- WHAT IS REQUIRED -
Write only the number of lines in the entries below that contain the string "Selecting".

- RECORDS SUPPLIED -
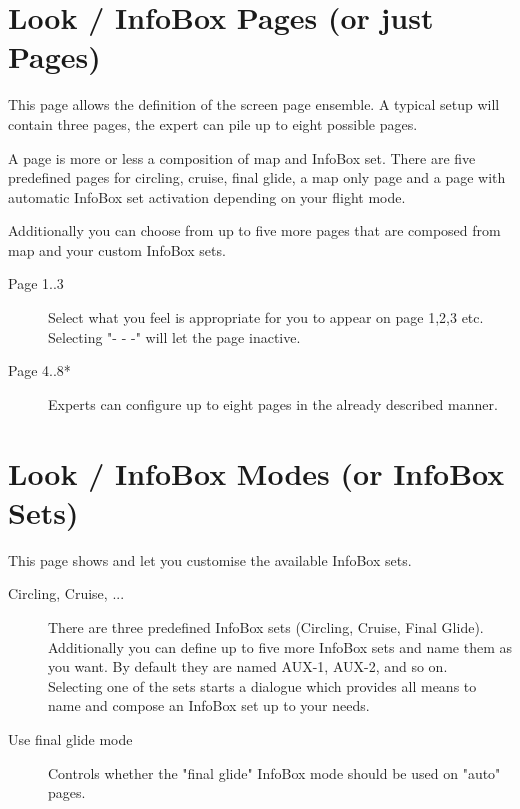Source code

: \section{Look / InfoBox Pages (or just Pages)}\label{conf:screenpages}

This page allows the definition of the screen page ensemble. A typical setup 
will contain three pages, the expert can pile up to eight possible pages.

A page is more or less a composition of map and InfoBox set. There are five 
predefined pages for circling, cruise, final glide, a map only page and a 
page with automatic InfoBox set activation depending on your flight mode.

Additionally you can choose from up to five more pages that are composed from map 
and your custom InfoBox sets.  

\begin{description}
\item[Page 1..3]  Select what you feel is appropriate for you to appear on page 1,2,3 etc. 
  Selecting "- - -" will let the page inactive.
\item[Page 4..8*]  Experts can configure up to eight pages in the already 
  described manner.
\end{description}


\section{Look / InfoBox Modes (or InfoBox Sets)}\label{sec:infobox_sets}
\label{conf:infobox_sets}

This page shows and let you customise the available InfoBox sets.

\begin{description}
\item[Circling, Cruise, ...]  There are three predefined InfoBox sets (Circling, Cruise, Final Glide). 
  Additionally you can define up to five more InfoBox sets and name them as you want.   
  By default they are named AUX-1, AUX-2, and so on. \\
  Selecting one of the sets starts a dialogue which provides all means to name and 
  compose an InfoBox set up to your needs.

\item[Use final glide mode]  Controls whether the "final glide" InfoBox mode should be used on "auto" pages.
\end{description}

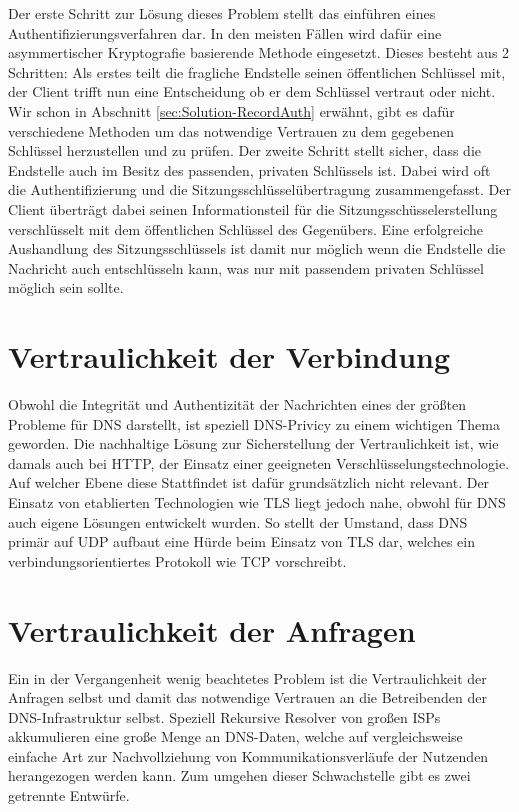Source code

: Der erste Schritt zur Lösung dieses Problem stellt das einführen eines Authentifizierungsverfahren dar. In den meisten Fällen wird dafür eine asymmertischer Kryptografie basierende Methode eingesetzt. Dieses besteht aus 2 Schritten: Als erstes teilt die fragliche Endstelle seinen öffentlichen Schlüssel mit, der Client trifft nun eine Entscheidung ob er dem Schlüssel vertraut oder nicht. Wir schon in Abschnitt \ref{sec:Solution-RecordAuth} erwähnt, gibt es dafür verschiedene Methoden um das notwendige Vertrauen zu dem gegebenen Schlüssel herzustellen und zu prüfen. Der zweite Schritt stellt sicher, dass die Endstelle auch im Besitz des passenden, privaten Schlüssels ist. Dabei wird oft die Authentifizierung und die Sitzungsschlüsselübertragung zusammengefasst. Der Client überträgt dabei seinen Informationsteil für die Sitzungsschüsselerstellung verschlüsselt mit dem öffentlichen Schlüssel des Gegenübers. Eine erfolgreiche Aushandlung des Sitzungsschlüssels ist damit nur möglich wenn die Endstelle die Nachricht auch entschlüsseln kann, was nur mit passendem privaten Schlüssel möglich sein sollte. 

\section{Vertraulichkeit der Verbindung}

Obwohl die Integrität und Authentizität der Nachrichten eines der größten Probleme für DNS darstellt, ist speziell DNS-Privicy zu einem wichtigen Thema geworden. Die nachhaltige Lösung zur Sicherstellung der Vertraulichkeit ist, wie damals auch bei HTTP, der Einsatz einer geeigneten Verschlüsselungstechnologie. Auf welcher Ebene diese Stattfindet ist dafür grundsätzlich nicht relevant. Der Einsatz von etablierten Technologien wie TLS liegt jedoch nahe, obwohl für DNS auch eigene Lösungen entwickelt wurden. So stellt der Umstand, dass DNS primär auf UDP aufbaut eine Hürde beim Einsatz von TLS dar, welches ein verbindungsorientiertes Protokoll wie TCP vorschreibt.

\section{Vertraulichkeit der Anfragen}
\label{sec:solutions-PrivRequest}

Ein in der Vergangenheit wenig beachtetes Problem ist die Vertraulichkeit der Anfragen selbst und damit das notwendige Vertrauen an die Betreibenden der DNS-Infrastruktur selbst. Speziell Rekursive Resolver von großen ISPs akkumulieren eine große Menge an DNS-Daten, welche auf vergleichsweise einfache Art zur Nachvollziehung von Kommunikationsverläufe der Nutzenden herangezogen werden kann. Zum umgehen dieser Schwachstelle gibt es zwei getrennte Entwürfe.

- RESPONSE -
2